Lambda layer in Keras with keras.backend.one_hot gives TypeError


I'm trying to train a character level CNN using Keras. I take as input a single word. I have already transformed the words into lists of indices, but when I try to feed it into one_hot, I get a TypeError.

>>> X_train[0]
array([31, 14, 23, 29, 27, 18, 12, 30, 21, 10, 27,  0,  0,  0,  0,  0,  0,
        0,  0,  0,  0,  0,  0,  0,  0,  0,  0,  0,  0,  0,  0,  0,  0,  0,
        0,  0,  0,  0,  0,  0,  0,  0,  0,  0,  0,  0,  0,  0,  0,  0,  0,
        0,  0,  0,  0,  0,  0,  0,  0,  0,  0,  0,  0,  0,  0,  0,  0,  0,
        0,  0,  0,  0,  0,  0,  0,  0,  0,  0,  0,  0,  0,  0,  0,  0,  0,
        0,  0,  0,  0,  0,  0,  0,  0,  0,  0,  0,  0,  0], dtype=uint8)
>>> X_train.shape
(2226641, 98)

But when I try to create my model like this:

k_model = Sequential()
k_model.add(Lambda(K.one_hot, arguments={'num_classes': 100}, input_shape=(98,), output_shape=(98,100)))
k_model.add(Conv1D(filters=16, kernel_size=5, strides=1, padding='valid'))

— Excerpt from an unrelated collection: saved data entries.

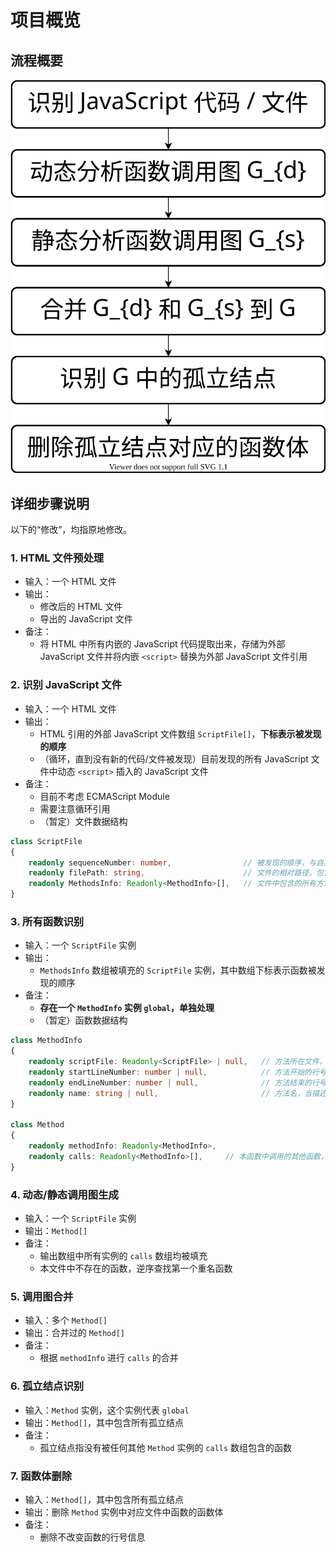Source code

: # 项目概览

## 流程概要

![Overview](./Overview/Overview.svg)

## 详细步骤说明

以下的“修改”，均指原地修改。

### 1. HTML 文件预处理

- 输入：一个 HTML 文件
- 输出：
  - 修改后的 HTML 文件
  - 导出的 JavaScript 文件
- 备注：
  - 将 HTML 中所有内嵌的 JavaScript 代码提取出来，存储为外部 JavaScript 文件并将内嵌 `<script>` 替换为外部 JavaScript 文件引用

### 2. 识别 JavaScript 文件

- 输入：一个 HTML 文件
- 输出：
  - HTML 引用的外部 JavaScript 文件数组 `ScriptFile[]`，**下标表示被发现的顺序**
  - （循环，直到没有新的代码/文件被发现）目前发现的所有 JavaScript 文件中动态 `<script>` 插入的 JavaScript 文件
- 备注：
  - 目前不考虑 ECMAScript Module
  - 需要注意循环引用
  - （暂定）文件数据结构

```ts
class ScriptFile
{
    readonly sequenceNumber: number,                // 被发现的顺序，与自身下标相同
    readonly filePath: string,                      // 文件的相对路径，包含文件名
    readonly MethodsInfo: Readonly<MethodInfo>[],   // 文件中包含的所有方法，供步骤 3 用
}
```

### 3. 所有函数识别

- 输入：一个 `ScriptFile` 实例
- 输出：
  - `MethodsInfo` 数组被填充的 `ScriptFile` 实例，其中数组下标表示函数被发现的顺序
- 备注：
  - **存在一个 `MethodInfo` 实例 `global`，单独处理**
  - （暂定）函数数据结构

```ts
class MethodInfo
{
    readonly scriptFile: Readonly<ScriptFile> | null,   // 方法所在文件，当描述 global 时值为 null
    readonly startLineNumber: number | null,            // 方法开始的行号，当描述 global 时值为 null
    readonly endLineNumber: number | null,              // 方法结束的行号，当描述 global 时值为 null
    readonly name: string | null,                       // 方法名，当描述 global 时值为 global，当描述匿名函数时值为 null
}

class Method
{    
    readonly methodInfo: Readonly<MethodInfo>,
    readonly calls: Readonly<MethodInfo>[],     // 本函数中调用的其他函数，供第 4 步使用
}
```

### 4. 动态/静态调用图生成

- 输入：一个 `ScriptFile` 实例
- 输出：`Method[]`
- 备注：
  - 输出数组中所有实例的 `calls` 数组均被填充
  - 本文件中不存在的函数，逆序查找第一个重名函数

### 5. 调用图合并

- 输入：多个 `Method[]`
- 输出：合并过的 `Method[]`
- 备注：
  - 根据 `methodInfo` 进行 `calls` 的合并

### 6. 孤立结点识别

- 输入：`Method` 实例，这个实例代表 `global`
- 输出：`Method[]`，其中包含所有孤立结点
- 备注：
  - 孤立结点指没有被任何其他 `Method` 实例的 `calls` 数组包含的函数

### 7. 函数体删除

- 输入：`Method[]`，其中包含所有孤立结点
- 输出：删除 `Method` 实例中对应文件中函数的函数体
- 备注：
  - 删除不改变函数的行号信息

I get TypeError: Value passed to parameter 'indices' has DataType float32 not in list of allowed values: uint8, int32, int64.

It's obviously not making it to a point where X_train is even read, so where is it getting a float value?

I would like to have an instance shape of (98, 100), where 100 is the number of classes.

I can't fit the entire dataset in memory.


Solution

  • I would suggest a cleaner solution that would achieve the same result, how about:

    k_model.add(Embedding(num_classes, num_classes,
                          embeddings_initializer='identity',
                          trainable=False,
                          name='onehot'))
    

    You are essentially embedding things, it would make more sense to use one with fixed weights. It also gives you the flexibility to make the embedding trainable in the future.